Success Matters, Doing is Not Good Enough
Swiss e-government is positive thinking in practice. All projects are successful. Permanent speed-up is taking place. And, last but not least, progress is pretty slow. Switzerland is lagging behind.
The Digital Switzerland Strategy has a roadmap about doing things: which agency will do what for which time period. This roadmap materializes what is called input controlling in public administration science. It will lead to good work measured in terms of input controlling, but we should not expect too much relevant progress.
Going for delivery culture
Output controlling, if it would matter, is materialized by roadmaps on achievements: What is achieved until when and who is responsible for each task. Even better is, if there exists a second road map with outcomes, and the relationship between output and outcome is scrutinized.
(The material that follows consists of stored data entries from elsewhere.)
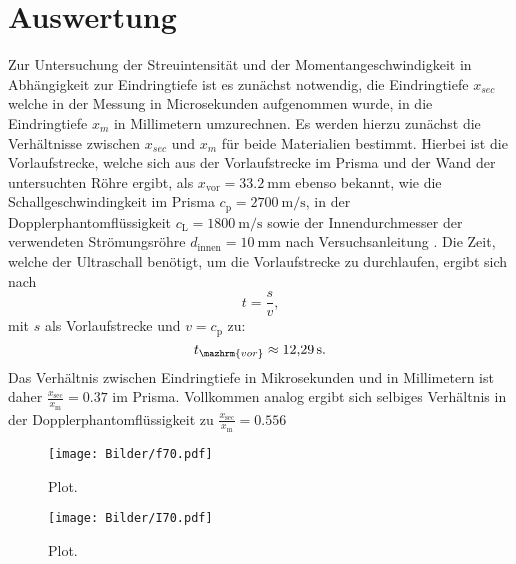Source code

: \section{Auswertung}
\label{sec:Auswertung}





Zur Untersuchung der Streuintensität und der Momentangeschwindigkeit in Abhängigkeit zur Eindringtiefe ist es zunächst notwendig, die Eindringtiefe $x_{sec}$ welche in der Messung in Microsekunden aufgenommen wurde, in die Eindringtiefe $x_{m}$ in Millimetern umzurechnen.
Es werden hierzu zunächst die Verhältnisse zwischen $x_{sec}$ und $x_{m}$ für beide Materialien bestimmt.
Hierbei ist die Vorlaufstrecke, welche sich aus der Vorlaufstrecke im Prisma und der Wand der untersuchten Röhre ergibt, als $x_\mathrm{vor}=\SI{33.2}{\milli\meter}$ ebenso bekannt, wie die Schallgeschwindingkeit im Prisma $c_\mathrm{p}=\SI{2700}{\meter\per\second}$, in der Dopplerphantomflüssigkeit $c_\mathrm{L}=\SI{1800}{\meter\per\second}$ sowie der Innendurchmesser der verwendeten Strömungsröhre $d_\mathrm{innen}=\SI{10}{\milli\meter}$ nach Versuchsanleitung \cite{Anleitung}.
Die Zeit, welche der Ultraschall benötigt, um die Vorlaufstrecke zu durchlaufen, ergibt sich nach
\begin{equation*}
  t=\frac{s}{v} \text{,}
\end{equation*}
mit $s$ als Vorlaufstrecke und $v=c_\mathrm{p}$ zu:
\begin{equation*}
    t_\mazhrm{vor}\approx\SI{12.29}{\second}\text{.}
\end{equation*}
Das Verhältnis zwischen Eindringtiefe in Mikrosekunden und in Millimetern ist daher $\frac{x_\mathrm{sec}}{x_\mathrm{m}}=0.37$ im Prisma. Vollkommen analog ergibt sich selbiges Verhältnis in der Dopplerphantomflüssigkeit zu $\frac{x_\mathrm{sec}}{x_\mathrm{m}}=0.556$
\begin{figure}
  \centering
  \texttt{[image: Bilder/f70.pdf]}
  \caption{Plot.}
  \label{fig:f70}
\end{figure}
\begin{figure}
  \centering
  \texttt{[image: Bilder/I70.pdf]}
  \caption{Plot.}
  \label{fig:I70}
\end{figure}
Independent of whether we are looking at the output or the outcome roadmap, it is important to understand what is not on this roadmap: this is “who does what and when”. If you want to achieve a delivery culture, you have to get away from the spirit of input controlling and you have to get rid of the equality of tasks, accountability, and span of control.
If we move from input controlling to output controlling, and then from output controlling to outcome controlling, the public value created by tax payers’ money is each time increased. But in order to do so, we have to start evaluating project outputs and outcomes with scrutiny.
Features of the input culture
Typical features of input culture are high success rates, ignorance for key minor steps, and no sense of risk and urgency, whereby the latter can go well hand in hand with regular speed up initiatives.
In the past, Switzerland has monitored the success of its priority projects in e-government, but no one ever heard of a single failure. Maybe I have overlooked one, but in any case the success rate is fantastically close to 100%. And even more, no waste of money was reported. This is the record of several dozens of projects. Question: What does this tell us?
There are many small successes, for example in the area of registers for buildings and living places (link: not available in English) or in the area of government platforms for cantons. These successes are not celebrated and are much less well known than the many long-living construction sites of Swiss e-government. This highlights, that perceived success is not delivery, but doing. Question: What does this tell us?
Switzerland does have success culture in its companies, at least in some, but it lacks a success culture in e-government. Projects are not evaluated in a both clear and differentiated way. Risk registers look like they had been written by students, if they exist at all. This is natural, because if you never fail, you can never understand the concept of risk.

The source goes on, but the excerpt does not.